◆ **What you are asked to do**
What do the lines say, reproduced word for word, from the first of the entries below through the line bearing "1. Los Portadores"?

── Material shown ──

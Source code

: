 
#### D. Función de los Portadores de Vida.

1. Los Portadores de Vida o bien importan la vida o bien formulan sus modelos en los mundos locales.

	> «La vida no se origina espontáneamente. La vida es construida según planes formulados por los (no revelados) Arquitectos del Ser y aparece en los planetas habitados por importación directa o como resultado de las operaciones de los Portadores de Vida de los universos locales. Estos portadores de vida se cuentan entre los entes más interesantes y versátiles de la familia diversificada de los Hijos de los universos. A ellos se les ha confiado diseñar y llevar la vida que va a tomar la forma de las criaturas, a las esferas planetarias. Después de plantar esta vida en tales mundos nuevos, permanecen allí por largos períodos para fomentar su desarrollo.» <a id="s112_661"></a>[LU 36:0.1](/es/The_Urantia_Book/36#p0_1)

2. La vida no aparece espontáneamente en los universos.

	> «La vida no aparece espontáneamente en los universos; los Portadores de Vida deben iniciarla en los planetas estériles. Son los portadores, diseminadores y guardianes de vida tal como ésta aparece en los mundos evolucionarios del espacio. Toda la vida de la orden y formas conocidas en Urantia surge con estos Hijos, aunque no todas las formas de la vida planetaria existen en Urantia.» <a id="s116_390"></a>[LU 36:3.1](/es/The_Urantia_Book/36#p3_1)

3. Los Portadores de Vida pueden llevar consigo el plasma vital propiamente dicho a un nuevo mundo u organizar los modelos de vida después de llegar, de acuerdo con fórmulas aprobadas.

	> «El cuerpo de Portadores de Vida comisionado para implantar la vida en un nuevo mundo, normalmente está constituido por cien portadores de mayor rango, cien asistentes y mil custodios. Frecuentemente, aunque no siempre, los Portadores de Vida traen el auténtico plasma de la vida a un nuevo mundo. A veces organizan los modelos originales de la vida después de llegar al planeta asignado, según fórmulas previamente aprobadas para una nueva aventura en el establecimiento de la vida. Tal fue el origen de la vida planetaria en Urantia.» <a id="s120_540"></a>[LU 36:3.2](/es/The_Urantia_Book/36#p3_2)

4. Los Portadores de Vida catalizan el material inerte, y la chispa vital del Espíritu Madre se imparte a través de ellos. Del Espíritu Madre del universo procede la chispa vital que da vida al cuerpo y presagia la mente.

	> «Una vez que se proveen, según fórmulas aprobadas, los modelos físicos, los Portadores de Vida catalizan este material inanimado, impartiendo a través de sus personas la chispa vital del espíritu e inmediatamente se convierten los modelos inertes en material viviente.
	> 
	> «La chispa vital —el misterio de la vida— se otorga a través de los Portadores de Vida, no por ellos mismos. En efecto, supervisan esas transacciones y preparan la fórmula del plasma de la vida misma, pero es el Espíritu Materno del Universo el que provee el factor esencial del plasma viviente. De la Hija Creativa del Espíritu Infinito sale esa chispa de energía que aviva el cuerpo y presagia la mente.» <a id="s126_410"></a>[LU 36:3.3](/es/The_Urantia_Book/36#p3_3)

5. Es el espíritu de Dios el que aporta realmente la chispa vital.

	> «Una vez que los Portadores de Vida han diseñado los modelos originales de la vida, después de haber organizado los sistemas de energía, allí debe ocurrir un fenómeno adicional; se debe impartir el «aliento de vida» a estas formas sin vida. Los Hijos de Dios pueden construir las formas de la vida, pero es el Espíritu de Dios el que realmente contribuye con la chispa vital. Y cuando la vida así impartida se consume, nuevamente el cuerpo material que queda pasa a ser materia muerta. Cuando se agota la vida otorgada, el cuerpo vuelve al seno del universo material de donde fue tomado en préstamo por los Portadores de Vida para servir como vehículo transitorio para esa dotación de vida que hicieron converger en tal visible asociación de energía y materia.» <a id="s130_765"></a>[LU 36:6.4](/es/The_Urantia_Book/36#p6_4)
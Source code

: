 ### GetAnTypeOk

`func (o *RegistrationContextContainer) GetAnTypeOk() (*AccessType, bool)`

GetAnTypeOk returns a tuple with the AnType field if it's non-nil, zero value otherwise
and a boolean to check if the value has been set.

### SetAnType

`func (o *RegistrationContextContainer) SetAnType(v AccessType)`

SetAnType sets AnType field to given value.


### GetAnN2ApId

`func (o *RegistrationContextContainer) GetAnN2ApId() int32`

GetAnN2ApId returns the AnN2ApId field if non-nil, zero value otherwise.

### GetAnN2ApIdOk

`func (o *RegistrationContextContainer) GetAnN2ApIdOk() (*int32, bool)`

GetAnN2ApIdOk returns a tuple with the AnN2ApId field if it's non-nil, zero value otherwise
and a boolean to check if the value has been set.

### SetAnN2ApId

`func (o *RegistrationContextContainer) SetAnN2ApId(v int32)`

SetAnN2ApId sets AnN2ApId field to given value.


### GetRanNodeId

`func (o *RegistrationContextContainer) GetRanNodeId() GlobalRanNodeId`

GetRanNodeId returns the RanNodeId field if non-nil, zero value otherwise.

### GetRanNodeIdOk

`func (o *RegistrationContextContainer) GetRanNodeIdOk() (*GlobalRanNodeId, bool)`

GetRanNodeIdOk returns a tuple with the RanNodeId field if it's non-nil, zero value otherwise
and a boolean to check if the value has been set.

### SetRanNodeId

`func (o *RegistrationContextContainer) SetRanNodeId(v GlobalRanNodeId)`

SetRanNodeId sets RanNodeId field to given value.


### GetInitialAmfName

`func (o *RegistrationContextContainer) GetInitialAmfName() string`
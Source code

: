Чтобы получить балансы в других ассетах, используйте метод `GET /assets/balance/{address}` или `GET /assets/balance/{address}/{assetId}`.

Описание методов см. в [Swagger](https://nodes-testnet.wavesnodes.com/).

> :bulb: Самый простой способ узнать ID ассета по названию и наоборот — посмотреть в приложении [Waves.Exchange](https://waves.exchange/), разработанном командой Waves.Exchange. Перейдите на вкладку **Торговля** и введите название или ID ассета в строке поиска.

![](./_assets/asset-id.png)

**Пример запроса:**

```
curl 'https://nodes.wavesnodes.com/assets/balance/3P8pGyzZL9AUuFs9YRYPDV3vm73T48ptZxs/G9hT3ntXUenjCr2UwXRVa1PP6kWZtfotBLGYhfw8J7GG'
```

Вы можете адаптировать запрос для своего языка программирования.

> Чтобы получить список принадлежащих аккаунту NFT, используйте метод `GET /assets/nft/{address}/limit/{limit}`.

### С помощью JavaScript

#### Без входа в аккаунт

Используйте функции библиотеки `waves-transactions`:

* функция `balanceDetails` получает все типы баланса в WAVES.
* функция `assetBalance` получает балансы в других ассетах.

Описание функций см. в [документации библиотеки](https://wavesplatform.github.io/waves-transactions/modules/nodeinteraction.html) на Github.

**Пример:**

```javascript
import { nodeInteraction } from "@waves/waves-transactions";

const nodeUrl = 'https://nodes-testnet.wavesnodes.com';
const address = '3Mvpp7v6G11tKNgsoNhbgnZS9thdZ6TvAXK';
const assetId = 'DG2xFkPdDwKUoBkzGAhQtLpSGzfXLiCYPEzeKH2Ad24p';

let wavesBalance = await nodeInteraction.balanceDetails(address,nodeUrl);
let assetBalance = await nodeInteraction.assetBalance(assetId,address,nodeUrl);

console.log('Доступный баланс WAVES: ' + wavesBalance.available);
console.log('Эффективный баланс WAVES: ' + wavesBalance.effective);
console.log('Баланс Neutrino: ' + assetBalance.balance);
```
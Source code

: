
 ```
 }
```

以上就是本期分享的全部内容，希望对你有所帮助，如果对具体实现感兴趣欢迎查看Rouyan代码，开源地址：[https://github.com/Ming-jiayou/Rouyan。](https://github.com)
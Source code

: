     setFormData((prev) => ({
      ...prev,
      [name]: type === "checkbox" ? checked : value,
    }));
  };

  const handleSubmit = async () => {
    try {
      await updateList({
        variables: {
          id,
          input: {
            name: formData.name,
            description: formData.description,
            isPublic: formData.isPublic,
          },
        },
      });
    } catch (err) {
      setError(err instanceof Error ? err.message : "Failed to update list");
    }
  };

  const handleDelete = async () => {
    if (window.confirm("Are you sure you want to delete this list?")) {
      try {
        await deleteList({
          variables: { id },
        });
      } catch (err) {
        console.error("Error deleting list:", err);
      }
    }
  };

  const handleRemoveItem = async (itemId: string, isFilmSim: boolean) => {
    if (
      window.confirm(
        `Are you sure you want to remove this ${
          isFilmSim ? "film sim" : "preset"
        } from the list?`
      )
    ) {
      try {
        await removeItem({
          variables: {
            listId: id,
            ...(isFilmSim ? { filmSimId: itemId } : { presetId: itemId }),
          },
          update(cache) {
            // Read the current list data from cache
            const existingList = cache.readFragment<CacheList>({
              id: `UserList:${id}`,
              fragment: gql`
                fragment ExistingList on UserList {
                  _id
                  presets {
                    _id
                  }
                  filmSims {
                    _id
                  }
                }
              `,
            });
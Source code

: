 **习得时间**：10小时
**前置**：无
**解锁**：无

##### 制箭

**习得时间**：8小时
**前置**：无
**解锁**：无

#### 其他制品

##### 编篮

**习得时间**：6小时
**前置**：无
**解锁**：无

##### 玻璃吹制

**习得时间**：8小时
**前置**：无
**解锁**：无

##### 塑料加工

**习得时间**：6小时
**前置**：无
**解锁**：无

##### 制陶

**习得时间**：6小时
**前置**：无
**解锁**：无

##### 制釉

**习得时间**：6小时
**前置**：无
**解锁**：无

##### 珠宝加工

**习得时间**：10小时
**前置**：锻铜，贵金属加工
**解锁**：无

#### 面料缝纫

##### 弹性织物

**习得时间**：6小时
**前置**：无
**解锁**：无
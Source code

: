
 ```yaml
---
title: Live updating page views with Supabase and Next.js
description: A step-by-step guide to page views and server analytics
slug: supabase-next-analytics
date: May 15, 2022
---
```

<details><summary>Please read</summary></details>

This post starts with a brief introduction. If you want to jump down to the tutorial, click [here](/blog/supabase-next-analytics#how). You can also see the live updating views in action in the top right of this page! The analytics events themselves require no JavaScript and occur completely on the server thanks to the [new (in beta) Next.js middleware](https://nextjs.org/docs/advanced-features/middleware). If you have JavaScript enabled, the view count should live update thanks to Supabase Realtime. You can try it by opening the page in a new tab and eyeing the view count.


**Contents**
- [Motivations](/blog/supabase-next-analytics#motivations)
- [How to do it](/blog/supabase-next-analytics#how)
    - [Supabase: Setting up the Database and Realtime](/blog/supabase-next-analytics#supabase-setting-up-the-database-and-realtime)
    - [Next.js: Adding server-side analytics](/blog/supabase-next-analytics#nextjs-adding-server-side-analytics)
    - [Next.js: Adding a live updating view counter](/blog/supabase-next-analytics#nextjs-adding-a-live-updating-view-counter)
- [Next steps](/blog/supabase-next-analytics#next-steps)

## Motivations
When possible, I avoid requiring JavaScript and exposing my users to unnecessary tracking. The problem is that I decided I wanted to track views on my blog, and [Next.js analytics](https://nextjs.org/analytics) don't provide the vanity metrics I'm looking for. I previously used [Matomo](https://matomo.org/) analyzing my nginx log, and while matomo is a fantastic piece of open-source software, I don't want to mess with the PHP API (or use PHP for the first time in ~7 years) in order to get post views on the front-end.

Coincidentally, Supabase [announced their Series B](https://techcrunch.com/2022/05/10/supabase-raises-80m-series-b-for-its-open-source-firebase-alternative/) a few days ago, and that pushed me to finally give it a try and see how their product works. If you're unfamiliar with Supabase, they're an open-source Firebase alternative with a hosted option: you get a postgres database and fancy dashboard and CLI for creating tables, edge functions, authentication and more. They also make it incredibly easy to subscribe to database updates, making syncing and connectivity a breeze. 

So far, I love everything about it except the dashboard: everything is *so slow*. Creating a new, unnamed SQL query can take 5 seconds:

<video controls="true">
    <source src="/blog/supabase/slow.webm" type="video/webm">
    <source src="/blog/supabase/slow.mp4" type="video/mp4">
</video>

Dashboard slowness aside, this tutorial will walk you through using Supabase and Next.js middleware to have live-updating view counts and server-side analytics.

───

◆ **Task answer**
Source code

: 
#### D. Función de los Portadores de Vida.

1. Los Portadores de Vida o bien importan la vida o bien formulan sus modelos en los mundos locales.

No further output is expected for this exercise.